**Work request**. After finding the line with "- attachment = sidecar" in the data below, set down exactly each line through the one with "Resources Sharing Platform", inclusive, and stop there.

------ Data records

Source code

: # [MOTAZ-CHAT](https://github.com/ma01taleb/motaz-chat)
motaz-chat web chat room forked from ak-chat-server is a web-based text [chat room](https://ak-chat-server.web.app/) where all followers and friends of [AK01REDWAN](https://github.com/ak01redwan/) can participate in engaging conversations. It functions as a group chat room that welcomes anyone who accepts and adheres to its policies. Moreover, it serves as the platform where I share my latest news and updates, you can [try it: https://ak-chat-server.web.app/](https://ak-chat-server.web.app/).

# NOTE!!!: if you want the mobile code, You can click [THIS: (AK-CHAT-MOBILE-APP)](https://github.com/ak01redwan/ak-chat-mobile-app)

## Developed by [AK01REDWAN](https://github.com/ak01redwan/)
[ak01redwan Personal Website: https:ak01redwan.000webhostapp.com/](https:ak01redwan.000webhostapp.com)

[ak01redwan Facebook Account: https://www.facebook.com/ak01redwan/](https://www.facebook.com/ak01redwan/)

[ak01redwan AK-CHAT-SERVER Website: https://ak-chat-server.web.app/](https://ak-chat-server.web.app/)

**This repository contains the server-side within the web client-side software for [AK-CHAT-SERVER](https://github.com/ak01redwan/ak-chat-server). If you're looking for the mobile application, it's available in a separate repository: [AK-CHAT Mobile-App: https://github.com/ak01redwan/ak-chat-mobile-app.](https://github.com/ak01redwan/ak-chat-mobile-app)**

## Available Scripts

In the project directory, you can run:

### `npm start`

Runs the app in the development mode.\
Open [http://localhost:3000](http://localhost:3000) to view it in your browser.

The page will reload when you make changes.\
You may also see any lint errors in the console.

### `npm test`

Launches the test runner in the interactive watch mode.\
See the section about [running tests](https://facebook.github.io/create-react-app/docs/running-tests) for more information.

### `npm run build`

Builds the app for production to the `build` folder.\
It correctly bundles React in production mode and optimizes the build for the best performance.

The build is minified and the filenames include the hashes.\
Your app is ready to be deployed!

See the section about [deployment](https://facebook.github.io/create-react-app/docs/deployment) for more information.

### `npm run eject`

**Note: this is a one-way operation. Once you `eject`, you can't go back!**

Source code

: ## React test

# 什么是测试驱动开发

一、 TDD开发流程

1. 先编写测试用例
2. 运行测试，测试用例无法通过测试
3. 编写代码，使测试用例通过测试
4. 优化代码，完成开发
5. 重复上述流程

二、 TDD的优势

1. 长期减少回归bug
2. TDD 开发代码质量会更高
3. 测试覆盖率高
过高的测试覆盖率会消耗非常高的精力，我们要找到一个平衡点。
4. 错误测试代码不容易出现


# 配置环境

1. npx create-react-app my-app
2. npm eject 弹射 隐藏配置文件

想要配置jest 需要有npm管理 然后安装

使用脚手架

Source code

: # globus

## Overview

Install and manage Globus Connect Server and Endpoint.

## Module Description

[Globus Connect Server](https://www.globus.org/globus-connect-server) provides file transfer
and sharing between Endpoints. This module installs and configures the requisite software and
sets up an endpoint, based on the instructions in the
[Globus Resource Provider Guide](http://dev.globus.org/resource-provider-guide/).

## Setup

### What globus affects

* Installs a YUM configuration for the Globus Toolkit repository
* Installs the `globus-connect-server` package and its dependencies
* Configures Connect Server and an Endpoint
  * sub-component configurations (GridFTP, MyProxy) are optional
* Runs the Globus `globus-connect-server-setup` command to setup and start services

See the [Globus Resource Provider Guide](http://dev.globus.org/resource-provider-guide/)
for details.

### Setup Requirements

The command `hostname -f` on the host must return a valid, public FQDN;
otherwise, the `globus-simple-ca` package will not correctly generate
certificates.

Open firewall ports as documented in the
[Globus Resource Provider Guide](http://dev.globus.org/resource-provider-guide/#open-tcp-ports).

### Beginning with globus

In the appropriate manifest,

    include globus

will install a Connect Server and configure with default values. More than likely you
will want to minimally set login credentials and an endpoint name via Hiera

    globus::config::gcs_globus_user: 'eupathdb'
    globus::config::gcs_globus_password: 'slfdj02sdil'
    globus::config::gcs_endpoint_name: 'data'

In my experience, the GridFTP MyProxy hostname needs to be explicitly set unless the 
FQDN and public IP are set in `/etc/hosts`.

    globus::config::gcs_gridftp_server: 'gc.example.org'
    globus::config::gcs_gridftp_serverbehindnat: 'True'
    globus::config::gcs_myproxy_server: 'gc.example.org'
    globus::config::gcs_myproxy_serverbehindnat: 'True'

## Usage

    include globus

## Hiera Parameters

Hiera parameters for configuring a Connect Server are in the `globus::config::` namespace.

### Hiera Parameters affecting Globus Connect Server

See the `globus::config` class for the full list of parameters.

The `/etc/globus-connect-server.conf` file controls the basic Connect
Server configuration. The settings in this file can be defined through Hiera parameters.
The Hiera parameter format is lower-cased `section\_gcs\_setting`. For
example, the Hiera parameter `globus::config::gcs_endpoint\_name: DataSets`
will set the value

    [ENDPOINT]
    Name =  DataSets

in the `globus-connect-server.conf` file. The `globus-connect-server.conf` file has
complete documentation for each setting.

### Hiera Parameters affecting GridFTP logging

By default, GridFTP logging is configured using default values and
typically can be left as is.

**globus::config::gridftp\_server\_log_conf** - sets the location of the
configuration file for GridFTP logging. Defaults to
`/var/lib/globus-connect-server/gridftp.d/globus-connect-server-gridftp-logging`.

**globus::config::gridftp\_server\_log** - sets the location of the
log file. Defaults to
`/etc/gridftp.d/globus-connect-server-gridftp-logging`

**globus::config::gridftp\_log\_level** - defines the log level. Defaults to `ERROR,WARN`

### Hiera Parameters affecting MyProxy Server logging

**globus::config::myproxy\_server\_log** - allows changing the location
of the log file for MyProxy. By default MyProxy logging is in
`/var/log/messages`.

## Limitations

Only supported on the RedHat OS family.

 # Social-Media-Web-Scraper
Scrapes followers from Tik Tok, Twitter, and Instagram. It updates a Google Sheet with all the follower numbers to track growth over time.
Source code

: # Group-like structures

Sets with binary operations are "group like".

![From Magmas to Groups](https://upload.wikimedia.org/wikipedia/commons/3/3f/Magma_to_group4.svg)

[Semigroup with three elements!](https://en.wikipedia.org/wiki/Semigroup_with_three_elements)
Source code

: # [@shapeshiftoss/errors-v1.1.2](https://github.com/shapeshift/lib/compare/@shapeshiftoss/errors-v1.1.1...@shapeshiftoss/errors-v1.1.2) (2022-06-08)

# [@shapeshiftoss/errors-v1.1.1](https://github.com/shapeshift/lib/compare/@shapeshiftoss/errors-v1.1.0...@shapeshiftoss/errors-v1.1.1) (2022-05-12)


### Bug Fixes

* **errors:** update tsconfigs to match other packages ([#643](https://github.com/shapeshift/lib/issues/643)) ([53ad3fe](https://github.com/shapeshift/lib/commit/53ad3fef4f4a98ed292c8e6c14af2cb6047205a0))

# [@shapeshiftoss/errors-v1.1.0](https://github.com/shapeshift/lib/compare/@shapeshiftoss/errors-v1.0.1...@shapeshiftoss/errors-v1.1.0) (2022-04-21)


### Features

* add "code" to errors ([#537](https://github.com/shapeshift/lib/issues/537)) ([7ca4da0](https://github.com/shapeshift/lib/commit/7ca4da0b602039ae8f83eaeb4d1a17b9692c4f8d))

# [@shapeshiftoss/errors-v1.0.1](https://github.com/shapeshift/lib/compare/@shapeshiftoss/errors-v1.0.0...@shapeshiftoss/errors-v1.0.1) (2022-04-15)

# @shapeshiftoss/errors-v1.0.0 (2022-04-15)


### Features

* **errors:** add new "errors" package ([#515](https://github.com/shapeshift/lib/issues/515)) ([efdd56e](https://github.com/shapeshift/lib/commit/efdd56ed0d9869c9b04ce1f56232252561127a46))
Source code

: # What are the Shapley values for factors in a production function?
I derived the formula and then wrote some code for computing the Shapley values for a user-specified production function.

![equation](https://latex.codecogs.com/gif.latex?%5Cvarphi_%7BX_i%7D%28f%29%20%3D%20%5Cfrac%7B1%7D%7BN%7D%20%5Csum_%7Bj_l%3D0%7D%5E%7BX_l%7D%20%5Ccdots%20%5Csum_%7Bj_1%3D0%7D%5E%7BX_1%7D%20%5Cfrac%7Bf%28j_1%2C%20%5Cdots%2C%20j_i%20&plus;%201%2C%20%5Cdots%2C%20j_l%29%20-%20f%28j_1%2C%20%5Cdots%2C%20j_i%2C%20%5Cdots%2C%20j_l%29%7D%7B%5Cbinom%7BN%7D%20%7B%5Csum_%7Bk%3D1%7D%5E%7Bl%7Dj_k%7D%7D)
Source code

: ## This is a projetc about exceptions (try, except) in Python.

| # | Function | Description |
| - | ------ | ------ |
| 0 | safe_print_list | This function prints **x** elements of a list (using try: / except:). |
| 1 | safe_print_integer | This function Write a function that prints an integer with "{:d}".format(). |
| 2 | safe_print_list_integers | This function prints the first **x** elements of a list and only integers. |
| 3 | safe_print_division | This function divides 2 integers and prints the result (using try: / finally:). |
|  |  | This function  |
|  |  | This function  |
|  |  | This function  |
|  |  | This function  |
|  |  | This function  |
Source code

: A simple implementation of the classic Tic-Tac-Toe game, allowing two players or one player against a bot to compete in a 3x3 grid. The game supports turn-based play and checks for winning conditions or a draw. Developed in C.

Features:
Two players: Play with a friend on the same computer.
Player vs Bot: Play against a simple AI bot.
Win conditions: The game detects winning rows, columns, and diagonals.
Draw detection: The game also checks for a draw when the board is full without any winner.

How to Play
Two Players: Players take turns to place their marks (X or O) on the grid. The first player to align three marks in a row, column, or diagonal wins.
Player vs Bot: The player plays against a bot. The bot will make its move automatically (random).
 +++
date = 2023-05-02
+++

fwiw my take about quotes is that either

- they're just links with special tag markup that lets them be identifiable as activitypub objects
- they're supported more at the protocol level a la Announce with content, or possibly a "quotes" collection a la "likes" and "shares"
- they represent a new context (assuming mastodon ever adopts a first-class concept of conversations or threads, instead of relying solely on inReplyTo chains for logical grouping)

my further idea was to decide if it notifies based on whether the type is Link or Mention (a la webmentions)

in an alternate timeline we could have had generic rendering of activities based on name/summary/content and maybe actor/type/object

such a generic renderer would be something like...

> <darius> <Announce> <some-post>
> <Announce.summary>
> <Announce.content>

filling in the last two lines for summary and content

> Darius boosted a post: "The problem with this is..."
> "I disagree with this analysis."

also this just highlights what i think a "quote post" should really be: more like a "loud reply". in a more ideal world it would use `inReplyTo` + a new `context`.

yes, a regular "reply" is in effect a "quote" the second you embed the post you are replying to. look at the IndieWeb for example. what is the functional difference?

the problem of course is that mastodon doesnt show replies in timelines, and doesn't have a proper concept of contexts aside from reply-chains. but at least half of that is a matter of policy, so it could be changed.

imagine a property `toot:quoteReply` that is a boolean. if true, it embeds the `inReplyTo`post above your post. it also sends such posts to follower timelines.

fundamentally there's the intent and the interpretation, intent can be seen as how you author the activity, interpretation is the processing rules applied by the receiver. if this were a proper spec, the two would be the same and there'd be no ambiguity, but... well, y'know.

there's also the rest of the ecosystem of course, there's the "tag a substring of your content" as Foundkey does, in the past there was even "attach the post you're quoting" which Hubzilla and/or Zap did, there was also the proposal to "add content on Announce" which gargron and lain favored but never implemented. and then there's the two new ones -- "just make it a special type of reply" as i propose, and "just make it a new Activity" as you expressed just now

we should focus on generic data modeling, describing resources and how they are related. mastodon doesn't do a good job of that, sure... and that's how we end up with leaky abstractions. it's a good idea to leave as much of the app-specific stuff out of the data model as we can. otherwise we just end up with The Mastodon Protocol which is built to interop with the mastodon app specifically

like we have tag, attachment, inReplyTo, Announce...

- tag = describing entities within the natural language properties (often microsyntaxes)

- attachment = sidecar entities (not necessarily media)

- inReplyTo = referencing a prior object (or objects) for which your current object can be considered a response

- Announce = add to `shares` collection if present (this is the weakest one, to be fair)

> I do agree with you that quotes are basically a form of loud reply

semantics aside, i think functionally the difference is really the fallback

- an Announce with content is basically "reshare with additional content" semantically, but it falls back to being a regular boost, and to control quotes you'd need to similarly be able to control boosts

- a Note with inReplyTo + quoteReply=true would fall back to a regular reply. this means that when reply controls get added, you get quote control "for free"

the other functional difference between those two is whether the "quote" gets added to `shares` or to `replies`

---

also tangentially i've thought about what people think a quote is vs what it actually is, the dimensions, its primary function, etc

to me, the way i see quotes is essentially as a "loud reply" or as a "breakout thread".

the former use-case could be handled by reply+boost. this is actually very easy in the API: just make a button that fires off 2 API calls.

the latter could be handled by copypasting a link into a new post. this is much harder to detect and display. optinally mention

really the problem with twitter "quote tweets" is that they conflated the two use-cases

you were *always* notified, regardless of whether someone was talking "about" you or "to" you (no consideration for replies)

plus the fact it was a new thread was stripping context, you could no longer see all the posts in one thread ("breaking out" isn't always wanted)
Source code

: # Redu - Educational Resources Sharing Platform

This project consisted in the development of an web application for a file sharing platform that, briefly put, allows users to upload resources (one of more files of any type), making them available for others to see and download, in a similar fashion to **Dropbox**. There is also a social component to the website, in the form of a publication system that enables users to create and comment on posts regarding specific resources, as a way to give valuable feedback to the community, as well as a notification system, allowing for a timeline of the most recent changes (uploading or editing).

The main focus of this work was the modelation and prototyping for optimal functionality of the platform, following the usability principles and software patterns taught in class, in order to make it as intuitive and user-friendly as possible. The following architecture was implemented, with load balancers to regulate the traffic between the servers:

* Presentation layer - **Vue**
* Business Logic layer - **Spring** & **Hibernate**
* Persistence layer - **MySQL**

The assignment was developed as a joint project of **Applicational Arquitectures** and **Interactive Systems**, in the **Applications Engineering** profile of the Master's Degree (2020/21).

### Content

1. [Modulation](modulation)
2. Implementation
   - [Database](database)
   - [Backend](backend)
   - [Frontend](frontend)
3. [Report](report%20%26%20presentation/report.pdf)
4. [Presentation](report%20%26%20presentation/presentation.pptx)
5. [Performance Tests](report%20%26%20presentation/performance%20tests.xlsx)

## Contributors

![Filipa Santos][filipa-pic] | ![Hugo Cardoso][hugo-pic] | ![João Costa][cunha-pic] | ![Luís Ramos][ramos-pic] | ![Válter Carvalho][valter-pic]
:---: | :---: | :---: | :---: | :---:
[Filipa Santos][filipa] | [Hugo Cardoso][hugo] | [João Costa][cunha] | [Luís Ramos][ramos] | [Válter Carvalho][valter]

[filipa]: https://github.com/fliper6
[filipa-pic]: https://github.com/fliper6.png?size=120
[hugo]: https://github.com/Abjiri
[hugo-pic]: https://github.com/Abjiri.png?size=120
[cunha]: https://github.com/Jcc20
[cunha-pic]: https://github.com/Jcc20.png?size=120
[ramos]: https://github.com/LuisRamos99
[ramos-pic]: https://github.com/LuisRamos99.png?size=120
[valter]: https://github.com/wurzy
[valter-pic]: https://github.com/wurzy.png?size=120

------------

**Task result**.
- attachment = sidecar entities (not necessarily media)

- inReplyTo = referencing a prior object (or objects) for which your current object can be considered a response

- Announce = add to `shares` collection if present (this is the weakest one, to be fair)

> I do agree with you that quotes are basically a form of loud reply

semantics aside, i think functionally the difference is really the fallback

- an Announce with content is basically "reshare with additional content" semantically, but it falls back to being a regular boost, and to control quotes you'd need to similarly be able to control boosts

- a Note with inReplyTo + quoteReply=true would fall back to a regular reply. this means that when reply controls get added, you get quote control "for free"

the other functional difference between those two is whether the "quote" gets added to `shares` or to `replies`

---

also tangentially i've thought about what people think a quote is vs what it actually is, the dimensions, its primary function, etc

to me, the way i see quotes is essentially as a "loud reply" or as a "breakout thread".

the former use-case could be handled by reply+boost. this is actually very easy in the API: just make a button that fires off 2 API calls.

the latter could be handled by copypasting a link into a new post. this is much harder to detect and display. optinally mention

really the problem with twitter "quote tweets" is that they conflated the two use-cases

you were *always* notified, regardless of whether someone was talking "about" you or "to" you (no consideration for replies)

plus the fact it was a new thread was stripping context, you could no longer see all the posts in one thread ("breaking out" isn't always wanted)
Source code

: # Redu - Educational Resources Sharing Platform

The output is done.